In the fluidized bed of the present invention, the medium is placed in a fluidized bed processing apparatus,
It is formed by introducing a fluidizing gas to fluidize the medium.

The fluidizing gas is preferably introduced at a superficial velocity of 0.03 to 0.15 m/sec. The amount of fluidizing gas varies depending on the particle size of the medium and the content of removed clay minerals, etc.In order to make the acting force work most effectively, regardless of these conditions, the amount of gas near the starting point of fluidization must be adjusted. It is desirable to flow the fluidizing gas so that

If the superficial velocity of the fluidizing gas is less than 0.03 m/sec, the medium will not be fluidized, and if it is more than 0.15 m/sec, the fluidization will be too intense and the removal power will be reduced.

Air, nitrogen, oxygen, or an inert gas is used as the fluidizing gas and is introduced from below the fluidizing device.

At this time, make sure that the covering material does not absorb moisture in the atmosphere. Dry air or hot air may be used for this purpose.

The medium of the present invention includes clay minerals, natural minerals, artificial minerals,
One or more powders of activated carbon are used.

The clay minerals used in the present invention include sepiolite,
Natural minerals such as palygorskite, diatomaceous earth, zeolite, and vermiculite include silica sand, chromite sand,
Suitable artificial minerals such as zircon sand and silica flour include alumina, synthetic mullite, and fused silica.
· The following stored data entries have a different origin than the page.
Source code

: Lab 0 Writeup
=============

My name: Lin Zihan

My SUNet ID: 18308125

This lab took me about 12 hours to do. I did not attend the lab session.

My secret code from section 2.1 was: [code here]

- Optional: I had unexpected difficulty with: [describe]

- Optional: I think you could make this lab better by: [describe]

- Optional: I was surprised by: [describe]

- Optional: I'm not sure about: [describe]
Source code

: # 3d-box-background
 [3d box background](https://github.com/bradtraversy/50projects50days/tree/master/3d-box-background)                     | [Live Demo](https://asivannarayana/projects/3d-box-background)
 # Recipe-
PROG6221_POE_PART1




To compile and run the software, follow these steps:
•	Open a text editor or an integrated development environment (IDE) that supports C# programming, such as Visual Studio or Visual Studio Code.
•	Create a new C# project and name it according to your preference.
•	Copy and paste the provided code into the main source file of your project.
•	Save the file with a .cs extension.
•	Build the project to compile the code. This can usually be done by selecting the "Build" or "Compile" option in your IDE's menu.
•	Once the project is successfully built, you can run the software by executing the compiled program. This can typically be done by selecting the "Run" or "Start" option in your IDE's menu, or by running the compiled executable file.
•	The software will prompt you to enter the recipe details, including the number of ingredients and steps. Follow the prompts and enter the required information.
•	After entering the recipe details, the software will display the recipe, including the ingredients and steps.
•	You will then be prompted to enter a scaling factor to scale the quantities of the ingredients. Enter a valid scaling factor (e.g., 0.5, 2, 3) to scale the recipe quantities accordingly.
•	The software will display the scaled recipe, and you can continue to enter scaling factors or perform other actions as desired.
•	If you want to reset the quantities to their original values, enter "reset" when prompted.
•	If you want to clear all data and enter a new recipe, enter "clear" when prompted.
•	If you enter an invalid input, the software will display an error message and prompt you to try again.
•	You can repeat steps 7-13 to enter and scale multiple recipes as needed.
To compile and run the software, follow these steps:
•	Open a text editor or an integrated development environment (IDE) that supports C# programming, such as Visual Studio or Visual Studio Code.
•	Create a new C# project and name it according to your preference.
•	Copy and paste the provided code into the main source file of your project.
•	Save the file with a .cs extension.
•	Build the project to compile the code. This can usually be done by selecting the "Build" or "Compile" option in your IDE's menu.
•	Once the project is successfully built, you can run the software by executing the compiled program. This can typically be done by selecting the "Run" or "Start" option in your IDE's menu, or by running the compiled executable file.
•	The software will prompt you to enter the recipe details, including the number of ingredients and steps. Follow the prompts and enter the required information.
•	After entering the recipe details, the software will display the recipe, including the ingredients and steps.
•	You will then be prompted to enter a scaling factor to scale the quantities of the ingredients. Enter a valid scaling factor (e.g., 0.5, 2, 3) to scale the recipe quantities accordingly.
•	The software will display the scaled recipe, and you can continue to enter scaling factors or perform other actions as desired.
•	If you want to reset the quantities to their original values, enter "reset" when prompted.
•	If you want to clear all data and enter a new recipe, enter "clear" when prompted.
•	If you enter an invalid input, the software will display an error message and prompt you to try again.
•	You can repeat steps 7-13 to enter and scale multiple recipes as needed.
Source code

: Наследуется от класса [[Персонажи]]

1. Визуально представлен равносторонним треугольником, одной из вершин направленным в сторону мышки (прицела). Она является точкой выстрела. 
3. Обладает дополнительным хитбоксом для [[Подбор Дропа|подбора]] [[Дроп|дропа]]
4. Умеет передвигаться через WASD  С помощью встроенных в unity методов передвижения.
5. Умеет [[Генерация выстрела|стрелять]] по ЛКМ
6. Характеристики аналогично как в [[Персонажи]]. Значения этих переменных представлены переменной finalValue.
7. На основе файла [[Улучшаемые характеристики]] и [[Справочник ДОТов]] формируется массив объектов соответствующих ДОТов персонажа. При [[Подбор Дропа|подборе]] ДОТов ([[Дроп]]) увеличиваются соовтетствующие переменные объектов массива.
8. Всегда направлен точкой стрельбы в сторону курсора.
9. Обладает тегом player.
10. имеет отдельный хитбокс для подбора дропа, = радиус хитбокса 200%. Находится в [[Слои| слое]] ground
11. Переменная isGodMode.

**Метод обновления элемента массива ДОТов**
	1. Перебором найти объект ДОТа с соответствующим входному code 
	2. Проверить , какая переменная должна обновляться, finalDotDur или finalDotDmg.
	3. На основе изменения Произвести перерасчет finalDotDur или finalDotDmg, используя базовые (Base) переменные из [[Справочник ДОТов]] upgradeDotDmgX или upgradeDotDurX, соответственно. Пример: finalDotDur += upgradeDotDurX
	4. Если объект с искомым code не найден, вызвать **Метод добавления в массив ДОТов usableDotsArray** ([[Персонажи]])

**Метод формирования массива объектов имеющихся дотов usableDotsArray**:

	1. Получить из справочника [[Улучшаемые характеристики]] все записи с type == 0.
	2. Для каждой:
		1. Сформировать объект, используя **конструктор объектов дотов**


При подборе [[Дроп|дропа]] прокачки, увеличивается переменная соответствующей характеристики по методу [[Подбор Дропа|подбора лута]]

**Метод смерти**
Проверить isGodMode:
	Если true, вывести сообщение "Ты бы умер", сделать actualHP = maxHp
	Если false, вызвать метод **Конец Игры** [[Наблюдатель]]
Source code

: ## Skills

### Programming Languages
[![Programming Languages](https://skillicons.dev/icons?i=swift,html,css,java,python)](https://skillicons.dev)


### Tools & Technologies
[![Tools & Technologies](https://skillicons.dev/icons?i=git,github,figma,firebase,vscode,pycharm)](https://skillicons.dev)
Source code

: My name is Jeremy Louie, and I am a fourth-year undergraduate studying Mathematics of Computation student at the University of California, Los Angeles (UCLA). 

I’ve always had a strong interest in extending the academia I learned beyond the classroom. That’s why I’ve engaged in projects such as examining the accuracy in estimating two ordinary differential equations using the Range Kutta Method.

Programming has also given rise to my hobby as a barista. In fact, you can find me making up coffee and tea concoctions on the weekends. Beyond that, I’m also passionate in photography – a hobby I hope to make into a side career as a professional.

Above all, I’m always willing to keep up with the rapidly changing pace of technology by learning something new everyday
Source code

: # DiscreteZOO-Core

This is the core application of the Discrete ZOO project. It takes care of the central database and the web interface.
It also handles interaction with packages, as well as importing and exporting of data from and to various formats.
In order to improve the ability to remove the surface layer, it is best to use a medium with a coarse surface texture, such as a crushed one, which increases frictional force, but there is a risk that it will also scrape off the coating material filled in the holes of the mold. There is. A medium with some smooth areas is desirable to remove excess coating material and to obtain a smooth mold surface. Further, in order to firmly fill the coating material and obtain a smooth mold surface, a spherical shape is suitable.

〔Example〕

The present invention will be explained in detail below.

(Example 1) Two fluidized bed processing devices (hereinafter referred to as fluidized devices) were used, one of which was a coating fluidized device and the other was a removal fluidized device. Sepiolite powder (specific surface area approx. 28
0rd/g) to perform surface treatment of the mold.

That is, coating is performed using a coating flow device, and excess coating material is removed using a removal flow device. A fluidizing device for coating contains a mixed powder consisting of a coating material and a coating medium, and fluidizes it with a fluidizing gas such as air. Then, the mold is moved in the vertical direction, and also in the front, back, left and right directions, and the coating material is filled into the depressions on the surface of the mold. A fluidizing device for removal has a removing medium placed therein and fluidizes it with a fluidizing gas such as air. Then, the coated mold is moved in the removal flow device in the up-down direction, furthermore, in the front-back and left-right directions to remove the excess coating on the mold surface.

Concerning the above, specific examples are shown below. First, using resin-coated foundry sand (100 parts by weight of silica sand, 2 parts by weight of phenolic resin, particle size No. 6), the outer diameter of the upper part was 73 mm and the outer diameter of the lower part was 80 mm.
A hollow cylindrical mold having a height of 110 mm and a thickness of 10 mm was prepared.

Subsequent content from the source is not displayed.